▶ _Exercise goal_: In the records below, find each line with "context" and copy it.

▶ _Saved data entries_:

# # # # # # #

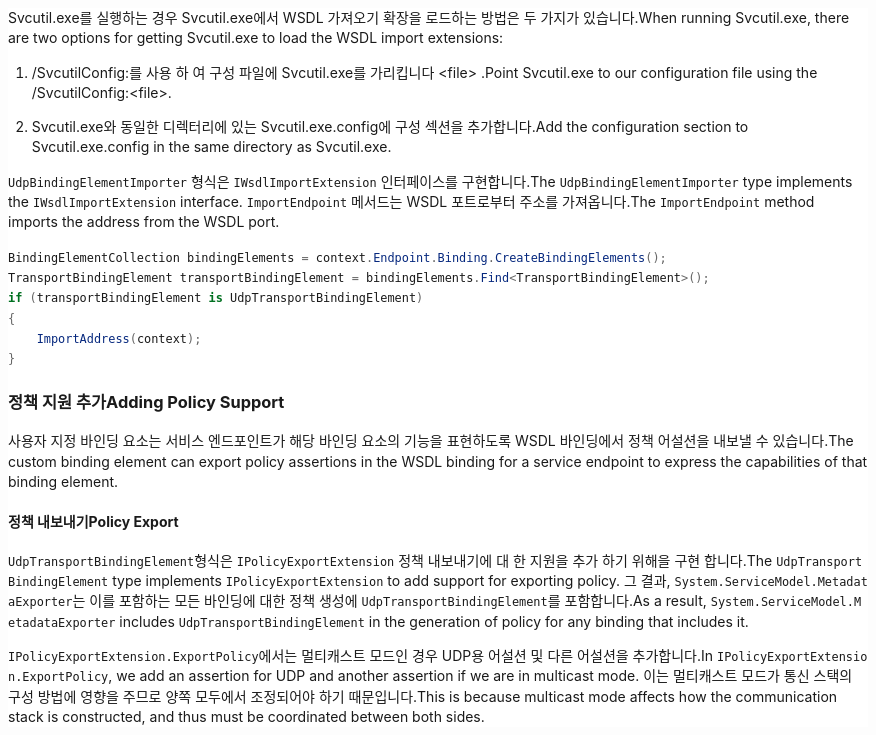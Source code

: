  <span data-ttu-id="d8e4f-225">Svcutil.exe를 실행하는 경우 Svcutil.exe에서 WSDL 가져오기 확장을 로드하는 방법은 두 가지가 있습니다.</span><span class="sxs-lookup"><span data-stu-id="d8e4f-225">When running Svcutil.exe, there are two options for getting Svcutil.exe to load the WSDL import extensions:</span></span>  
  
1. <span data-ttu-id="d8e4f-226">/SvcutilConfig:를 사용 하 여 구성 파일에 Svcutil.exe를 가리킵니다 \<file> .</span><span class="sxs-lookup"><span data-stu-id="d8e4f-226">Point Svcutil.exe to our configuration file using the /SvcutilConfig:\<file>.</span></span>  
  
2. <span data-ttu-id="d8e4f-227">Svcutil.exe와 동일한 디렉터리에 있는 Svcutil.exe.config에 구성 섹션을 추가합니다.</span><span class="sxs-lookup"><span data-stu-id="d8e4f-227">Add the configuration section to Svcutil.exe.config in the same directory as Svcutil.exe.</span></span>  
  
 <span data-ttu-id="d8e4f-228">`UdpBindingElementImporter` 형식은 `IWsdlImportExtension` 인터페이스를 구현합니다.</span><span class="sxs-lookup"><span data-stu-id="d8e4f-228">The `UdpBindingElementImporter` type implements the `IWsdlImportExtension` interface.</span></span> <span data-ttu-id="d8e4f-229">`ImportEndpoint` 메서드는 WSDL 포트로부터 주소를 가져옵니다.</span><span class="sxs-lookup"><span data-stu-id="d8e4f-229">The `ImportEndpoint` method imports the address from the WSDL port.</span></span>  
  
```csharp
BindingElementCollection bindingElements = context.Endpoint.Binding.CreateBindingElements();  
TransportBindingElement transportBindingElement = bindingElements.Find<TransportBindingElement>();  
if (transportBindingElement is UdpTransportBindingElement)  
{  
    ImportAddress(context);  
}  
```  
  
### <a name="adding-policy-support"></a><span data-ttu-id="d8e4f-230">정책 지원 추가</span><span class="sxs-lookup"><span data-stu-id="d8e4f-230">Adding Policy Support</span></span>  
 <span data-ttu-id="d8e4f-231">사용자 지정 바인딩 요소는 서비스 엔드포인트가 해당 바인딩 요소의 기능을 표현하도록 WSDL 바인딩에서 정책 어설션을 내보낼 수 있습니다.</span><span class="sxs-lookup"><span data-stu-id="d8e4f-231">The custom binding element can export policy assertions in the WSDL binding for a service endpoint to express the capabilities of that binding element.</span></span>  
  
#### <a name="policy-export"></a><span data-ttu-id="d8e4f-232">정책 내보내기</span><span class="sxs-lookup"><span data-stu-id="d8e4f-232">Policy Export</span></span>  
 <span data-ttu-id="d8e4f-233">`UdpTransportBindingElement`형식은 `IPolicyExportExtension` 정책 내보내기에 대 한 지원을 추가 하기 위해을 구현 합니다.</span><span class="sxs-lookup"><span data-stu-id="d8e4f-233">The `UdpTransportBindingElement` type implements `IPolicyExportExtension` to add support for exporting policy.</span></span> <span data-ttu-id="d8e4f-234">그 결과, `System.ServiceModel.MetadataExporter`는 이를 포함하는 모든 바인딩에 대한 정책 생성에 `UdpTransportBindingElement`를 포함합니다.</span><span class="sxs-lookup"><span data-stu-id="d8e4f-234">As a result, `System.ServiceModel.MetadataExporter` includes `UdpTransportBindingElement` in the generation of policy for any binding that includes it.</span></span>  
  
 <span data-ttu-id="d8e4f-235">`IPolicyExportExtension.ExportPolicy`에서는 멀티캐스트 모드인 경우 UDP용 어설션 및 다른 어설션을 추가합니다.</span><span class="sxs-lookup"><span data-stu-id="d8e4f-235">In `IPolicyExportExtension.ExportPolicy`, we add an assertion for UDP and another assertion if we are in multicast mode.</span></span> <span data-ttu-id="d8e4f-236">이는 멀티캐스트 모드가 통신 스택의 구성 방법에 영향을 주므로 양쪽 모두에서 조정되어야 하기 때문입니다.</span><span class="sxs-lookup"><span data-stu-id="d8e4f-236">This is because multicast mode affects how the communication stack is constructed, and thus must be coordinated between both sides.</span></span>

# # # # # # #

▶ _Finished task_:
BindingElementCollection bindingElements = context.Endpoint.Binding.CreateBindingElements();  
    ImportAddress(context);  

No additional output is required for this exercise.